The Slovenia Times

Violent protesters clash with police


Ljubljana - A violent protest organised above all by Anonymous Slovenia took place in Ljubljana city centre, with protesters clashing with the police, using flares and throwing granite pavement cubes at the riot police. The police have used a water cannon for the first time since 2012.

After clashes broke out in the afternoon in front of the Parliament House, the police pushed the protesters, there were several hundred, from the Republic Square, dispersing them along several streets in city centre. Some are rallying against the government, others against coronavirus measures.

Trying to bring the riot under control, the police also used a water cannon, while a police helicopter was circling over the city centre the whole time.

The protests caused some damage on buildings and other infrastructure, as rioters threw granite pavement, and also aimed flares and other pyrotechnical devices at the police, as well as yelling "sheep" and "crooks" at the police.

The head of the Ljubljana Police Administration Stanislav Vrečar said in the evening that some 500 people were protesting and that was clear that they had no interest in peaceful protests. Ten have been arrested.

He said that a fight that broke out around 5pm was the point marking when the protest turned into a riot. In addition to the water canon, gas was also used later in Prešeren Square, said Vrečar, adding that public order was reestablished at around 7pm.

Several police officers have been mildly injured, he said, but could not yet give a number as some were still working. Most of the injuries were caused by pavement cubes. "If a cube hits your helmet, that's a nasty concussion, believe me," he illustrated.

According to his information there were no severe injuries among the police or civilians. He said the Ljubljana police force was aided by officers from other parts of the country but would not give a number, as today's intervention is not yet over.

Prime Minister Janez Janša tweeted support for the police officers, saying that peaceful protests when there is no epidemic are a constitutional right, but riots and physical violence against the police are criminal acts. He commended the police for being professional.

According to media reports, Interior Minister Aleš Hojs also expressed support for the police officers on the ground today.
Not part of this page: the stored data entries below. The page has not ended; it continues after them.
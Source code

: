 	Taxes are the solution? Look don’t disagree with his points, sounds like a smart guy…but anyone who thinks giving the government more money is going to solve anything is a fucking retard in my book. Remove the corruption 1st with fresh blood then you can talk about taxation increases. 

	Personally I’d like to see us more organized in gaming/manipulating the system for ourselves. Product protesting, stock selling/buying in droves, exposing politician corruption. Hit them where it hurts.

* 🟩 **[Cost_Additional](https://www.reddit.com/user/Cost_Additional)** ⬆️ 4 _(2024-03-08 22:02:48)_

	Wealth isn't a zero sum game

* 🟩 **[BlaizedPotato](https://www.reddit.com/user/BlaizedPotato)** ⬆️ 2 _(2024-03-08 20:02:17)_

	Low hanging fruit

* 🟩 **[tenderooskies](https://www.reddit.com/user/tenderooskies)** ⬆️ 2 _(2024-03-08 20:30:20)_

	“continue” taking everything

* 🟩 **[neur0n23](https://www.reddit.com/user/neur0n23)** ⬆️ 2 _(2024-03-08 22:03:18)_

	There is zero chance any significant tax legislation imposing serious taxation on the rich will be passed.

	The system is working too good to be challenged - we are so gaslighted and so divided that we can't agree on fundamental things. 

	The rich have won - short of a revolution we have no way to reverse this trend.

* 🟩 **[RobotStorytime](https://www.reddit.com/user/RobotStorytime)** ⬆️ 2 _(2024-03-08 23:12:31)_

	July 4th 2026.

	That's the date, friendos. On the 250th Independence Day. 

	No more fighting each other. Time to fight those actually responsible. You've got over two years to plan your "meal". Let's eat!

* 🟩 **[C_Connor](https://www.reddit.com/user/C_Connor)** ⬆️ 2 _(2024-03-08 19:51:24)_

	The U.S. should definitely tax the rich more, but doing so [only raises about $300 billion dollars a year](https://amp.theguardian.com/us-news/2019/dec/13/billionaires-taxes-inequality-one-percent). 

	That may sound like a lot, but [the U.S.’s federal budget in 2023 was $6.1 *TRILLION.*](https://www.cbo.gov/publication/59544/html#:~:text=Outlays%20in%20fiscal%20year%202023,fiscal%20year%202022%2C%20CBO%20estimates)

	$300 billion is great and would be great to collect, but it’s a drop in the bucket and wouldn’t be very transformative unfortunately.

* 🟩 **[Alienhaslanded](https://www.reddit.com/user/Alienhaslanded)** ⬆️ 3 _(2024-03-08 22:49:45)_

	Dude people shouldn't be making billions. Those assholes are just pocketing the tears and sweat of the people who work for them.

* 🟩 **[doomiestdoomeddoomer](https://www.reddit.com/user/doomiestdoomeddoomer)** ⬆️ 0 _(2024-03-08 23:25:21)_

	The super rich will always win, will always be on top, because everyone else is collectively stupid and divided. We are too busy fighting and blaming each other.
He attributed part of the responsibility for the protests turning violent to the media. "You've supported and fed them for months... and now here you have wounded police officers," he told a reporter of the commercial broadcaster POP TV.

The Ljubljana Police Administration has meanwhile said that the situation is under control.

Two civilians reportedly sustained serious injuries and were taken to hospital.

Several media outlets reported that their news crews had been shoved around, while a photographer was reportedly injured.

The Slovenian Journalists' Association (DNS) condemned the violence, saying that a photojournalist had to seek medical aid at the emergency department after being attacked by as yet unknown perpetrator.

"We reiterate that any violence is unacceptable and that such conditions cannot become standard work risk environment for journalists and cameramen performing their mission of gathering and communicating information to the public, who deserve to be kept up t date," the DNS stated.

The association understands Hojs's comment that media share the responsibility for today's riots as pressure on the work of journalists and media, and as yet another attempt by the government to lay the blame for the epidemic and all that is bad at the media's door.

The Trade Union of Police Officers of Slovenia, one of the two biggest police unions, expressed concern today in a tweet over "irresponsible behaviour of individuals... acting violently, unaware of the consequences of their acts in what are demanding times health-wise".

The protest and riots were also condemned "in the strongest terms" by Defence Minister Matej Tonin, who tweeted that such conduct was at least irresponsible at a time when all efforts were devoted to fighting the virus and helping people and healthcare. "Violence has no place in Slovenian society, and cannot be acceptable even as expression of disagreement," the New Slovenia (NSi) leader tweeted.

Earlier this afternoon the protest movement organising the Friday bicycle protests against the government distanced itself from today's rally because some of the organisers called on people to disregard the health protection measures in place and to use violence.

RTV Slovenia's news portal also said that the Friday protestors had warned days ago that coronavirus-deniers and conspiracy theory groups had started calling to protests against the government.

Anonymous responded to this by tweeting that this was proof that the Friday protestors were not serious and did not really want Prime Minister Janez Janša gone.

Meanwhile, public gatherings in Slovenia are still capped to only six persons due to the coronavirus situation and with the country in second lockdown this year.